(Stored data)
┌────────

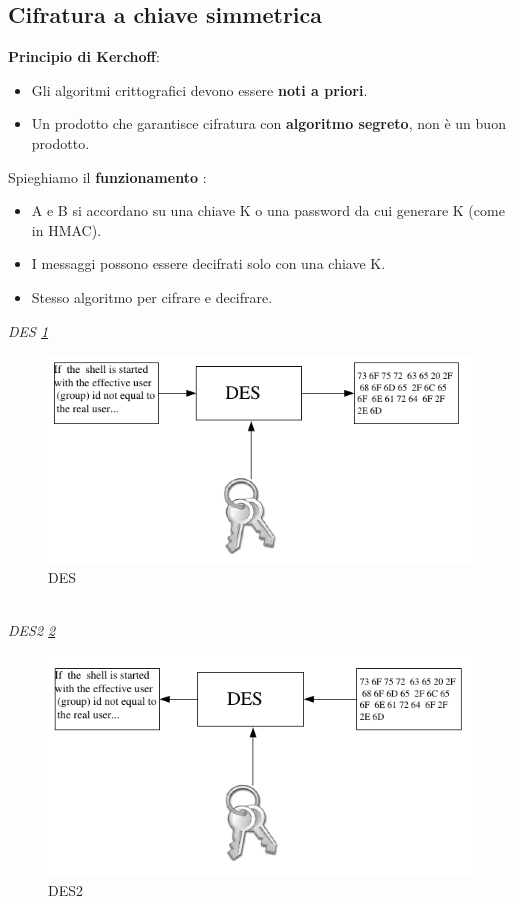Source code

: \documentclass[12pt]{article}
\begin{document}
		\subsection{Cifratura a chiave simmetrica}
			\textbf{Principio di Kerchoff}:
			\begin{itemize}
				\item Gli algoritmi crittografici devono essere \textbf{noti a priori}.
				\item Un prodotto che garantisce cifratura con \textbf{algoritmo segreto}, non è un buon prodotto.
			\end{itemize}
			Spieghiamo il \textbf{funzionamento	}:
			\begin{itemize}
				\item A e B si accordano su una chiave K o una password da cui generare K (come in HMAC).
				\item I messaggi possono essere decifrati solo con una chiave K.
				\item Stesso algoritmo per cifrare e decifrare.					
			\end{itemize}
				
			\textit{DES \ref{fig:14}}\\
			\begin{figure}[h!]
				\centering
				\includegraphics[scale=0.60]{img/des.PNG}
				\caption{DES \label{fig:14}}
			\end{figure}\\
		
			\textit{DES2 \ref{fig:15}}\\
			\begin{figure}[h!]
				\centering
				\includegraphics[scale=0.60]{img/des2.PNG}
				\caption{DES2 \label{fig:15}}
			\end{figure}\\
				
\end{document}
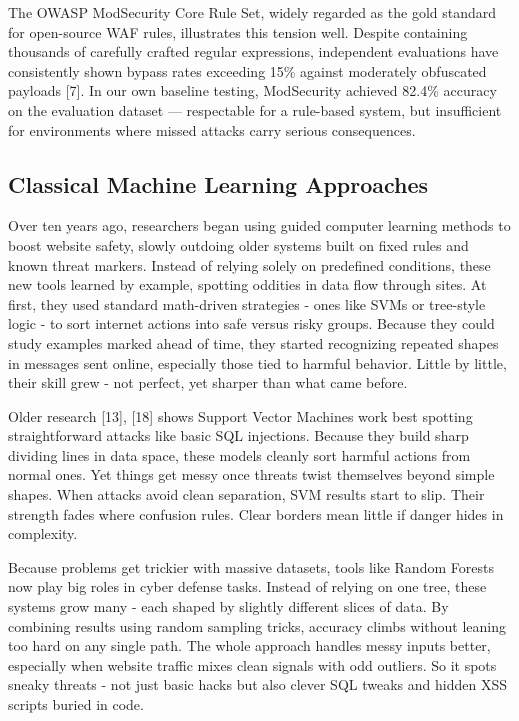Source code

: \documentclass[journal,onecolumn]{IEEEtran}
\begin{document}
The OWASP ModSecurity Core Rule Set, widely regarded as the gold standard for open-source WAF rules, illustrates this tension well. Despite containing thousands of carefully crafted regular expressions, independent evaluations have consistently shown bypass rates exceeding 15\% against moderately obfuscated payloads [7]. In our own baseline testing, ModSecurity achieved 82.4\% accuracy on the evaluation dataset --- respectable for a rule-based system, but insufficient for environments where missed attacks carry serious consequences.

\subsection{Classical Machine Learning Approaches}

Over ten years ago, researchers began using guided computer learning methods to boost website safety, slowly outdoing older systems built on fixed rules and known threat markers. Instead of relying solely on predefined conditions, these new tools learned by example, spotting oddities in data flow through sites. At first, they used standard math-driven strategies - ones like SVMs or tree-style logic - to sort internet actions into safe versus risky groups. Because they could study examples marked ahead of time, they started recognizing repeated shapes in messages sent online, especially those tied to harmful behavior. Little by little, their skill grew - not perfect, yet sharper than what came before.

Older research [13], [18] shows Support Vector Machines work best spotting straightforward attacks like basic SQL injections. Because they build sharp dividing lines in data space, these models cleanly sort harmful actions from normal ones. Yet things get messy once threats twist themselves beyond simple shapes. When attacks avoid clean separation, SVM results start to slip. Their strength fades where confusion rules. Clear borders mean little if danger hides in complexity.

Because problems get trickier with massive datasets, tools like Random Forests now play big roles in cyber defense tasks. Instead of relying on one tree, these systems grow many - each shaped by slightly different slices of data. By combining results using random sampling tricks, accuracy climbs without leaning too hard on any single path. The whole approach handles messy inputs better, especially when website traffic mixes clean signals with odd outliers. So it spots sneaky threats - not just basic hacks but also clever SQL tweaks and hidden XSS scripts buried in code.
\end{document}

└────────

Please report how many lines of the entries above include "includegraphics". Only the number is wanted.

2